=== REQUIRED WORK ===
A word-for-word reproduction of the data below is needed, with no pictures in it.

Stored entries

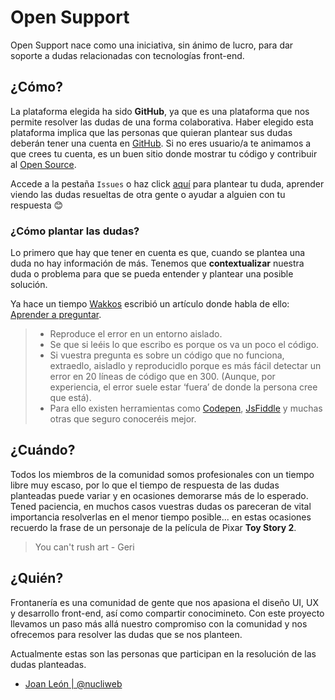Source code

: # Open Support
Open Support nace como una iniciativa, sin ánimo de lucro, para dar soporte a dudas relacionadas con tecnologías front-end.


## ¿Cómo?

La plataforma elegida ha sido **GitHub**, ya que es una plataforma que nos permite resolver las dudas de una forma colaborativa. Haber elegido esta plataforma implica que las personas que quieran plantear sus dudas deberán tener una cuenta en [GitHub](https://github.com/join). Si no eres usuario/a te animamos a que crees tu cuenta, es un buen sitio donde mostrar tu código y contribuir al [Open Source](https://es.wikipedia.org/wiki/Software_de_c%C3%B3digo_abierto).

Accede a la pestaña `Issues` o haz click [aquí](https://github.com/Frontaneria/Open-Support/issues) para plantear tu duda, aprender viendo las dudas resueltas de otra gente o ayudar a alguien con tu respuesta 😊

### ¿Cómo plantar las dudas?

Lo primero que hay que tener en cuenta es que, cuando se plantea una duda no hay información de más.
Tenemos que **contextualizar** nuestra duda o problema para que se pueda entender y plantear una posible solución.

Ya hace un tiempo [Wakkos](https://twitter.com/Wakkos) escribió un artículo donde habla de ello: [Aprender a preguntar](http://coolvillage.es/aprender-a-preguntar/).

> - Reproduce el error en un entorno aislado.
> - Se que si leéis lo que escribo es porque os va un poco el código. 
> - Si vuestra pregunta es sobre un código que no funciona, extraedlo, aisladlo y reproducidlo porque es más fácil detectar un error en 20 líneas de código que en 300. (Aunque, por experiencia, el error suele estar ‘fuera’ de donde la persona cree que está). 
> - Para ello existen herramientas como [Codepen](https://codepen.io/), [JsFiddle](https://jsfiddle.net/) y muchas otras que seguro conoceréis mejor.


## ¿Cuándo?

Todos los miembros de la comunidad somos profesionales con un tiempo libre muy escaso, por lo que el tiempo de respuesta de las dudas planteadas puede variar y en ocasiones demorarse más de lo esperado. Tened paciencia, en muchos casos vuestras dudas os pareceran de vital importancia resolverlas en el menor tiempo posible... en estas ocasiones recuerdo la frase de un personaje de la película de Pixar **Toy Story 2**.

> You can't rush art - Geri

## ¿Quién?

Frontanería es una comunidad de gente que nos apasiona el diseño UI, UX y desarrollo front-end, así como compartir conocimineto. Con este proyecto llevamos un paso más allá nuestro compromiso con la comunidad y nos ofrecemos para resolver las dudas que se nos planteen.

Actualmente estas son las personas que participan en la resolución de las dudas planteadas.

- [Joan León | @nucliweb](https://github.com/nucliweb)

=== RESPONSE TO THE TASK ===
Source code

: # Open Support
Open Support nace como una iniciativa, sin ánimo de lucro, para dar soporte a dudas relacionadas con tecnologías front-end.


## ¿Cómo?

La plataforma elegida ha sido **GitHub**, ya que es una plataforma que nos permite resolver las dudas de una forma colaborativa. Haber elegido esta plataforma implica que las personas que quieran plantear sus dudas deberán tener una cuenta en [GitHub](https://github.com/join). Si no eres usuario/a te animamos a que crees tu cuenta, es un buen sitio donde mostrar tu código y contribuir al [Open Source](https://es.wikipedia.org/wiki/Software_de_c%C3%B3digo_abierto).

Accede a la pestaña `Issues` o haz click [aquí](https://github.com/Frontaneria/Open-Support/issues) para plantear tu duda, aprender viendo las dudas resueltas de otra gente o ayudar a alguien con tu respuesta 😊

### ¿Cómo plantar las dudas?

Lo primero que hay que tener en cuenta es que, cuando se plantea una duda no hay información de más.
Tenemos que **contextualizar** nuestra duda o problema para que se pueda entender y plantear una posible solución.

Ya hace un tiempo [Wakkos](https://twitter.com/Wakkos) escribió un artículo donde habla de ello: [Aprender a preguntar](http://coolvillage.es/aprender-a-preguntar/).

> - Reproduce el error en un entorno aislado.
> - Se que si leéis lo que escribo es porque os va un poco el código. 
> - Si vuestra pregunta es sobre un código que no funciona, extraedlo, aisladlo y reproducidlo porque es más fácil detectar un error en 20 líneas de código que en 300. (Aunque, por experiencia, el error suele estar ‘fuera’ de donde la persona cree que está). 
> - Para ello existen herramientas como [Codepen](https://codepen.io/), [JsFiddle](https://jsfiddle.net/) y muchas otras que seguro conoceréis mejor.


## ¿Cuándo?

Todos los miembros de la comunidad somos profesionales con un tiempo libre muy escaso, por lo que el tiempo de respuesta de las dudas planteadas puede variar y en ocasiones demorarse más de lo esperado. Tened paciencia, en muchos casos vuestras dudas os pareceran de vital importancia resolverlas en el menor tiempo posible... en estas ocasiones recuerdo la frase de un personaje de la película de Pixar **Toy Story 2**.

> You can't rush art - Geri

## ¿Quién?

Frontanería es una comunidad de gente que nos apasiona el diseño UI, UX y desarrollo front-end, así como compartir conocimineto. Con este proyecto llevamos un paso más allá nuestro compromiso con la comunidad y nos ofrecemos para resolver las dudas que se nos planteen.

Actualmente estas son las personas que participan en la resolución de las dudas planteadas.

- [Joan León | @nucliweb](https://github.com/nucliweb)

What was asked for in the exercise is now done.